▶ REQUIRED ACTION
What you return must be exactly the lines from the one containing "Risulta immediato che" through the close of the listing, both included.

◆ ◆ ◆

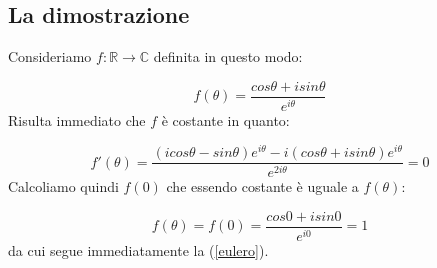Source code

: \begin{multicols}{2}
    \section{La dimostrazione}
    
    Consideriamo $f:\mathbb{R}\longrightarrow\mathbb{C}$ definita in questo modo:
    
    \begin{equation}
    	f(\theta)=\frac{cos\theta+isin\theta}{e^{i\theta}}
    \end{equation}	
	 Risulta immediato che $f$ è costante in quanto:
	 
	 \begin{equation*}
	 	f'(\theta)=\frac{(icos\theta-sin\theta)e^{i\theta}-i(cos\theta+isin\theta)e^{i\theta}}{e^{2i\theta}}=0
	 \end{equation*}
     Calcoliamo quindi $f(0)$ che essendo costante è uguale a $f(\theta)$:
     
     \begin{equation*}
     	f(\theta)=f(0)=\frac{cos0+isin0}{e^{i0}}=1
     \end{equation*}
     da cui segue immediatamente la (\ref{eulero}).
\end{multicols}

◆ ◆ ◆

▶ SOLVED PROBLEM
	 Risulta immediato che $f$ è costante in quanto:
	 
	 \begin{equation*}
	 	f'(\theta)=\frac{(icos\theta-sin\theta)e^{i\theta}-i(cos\theta+isin\theta)e^{i\theta}}{e^{2i\theta}}=0
	 \end{equation*}
     Calcoliamo quindi $f(0)$ che essendo costante è uguale a $f(\theta)$:
     
     \begin{equation*}
     	f(\theta)=f(0)=\frac{cos0+isin0}{e^{i0}}=1
     \end{equation*}
     da cui segue immediatamente la (\ref{eulero}).
\end{multicols}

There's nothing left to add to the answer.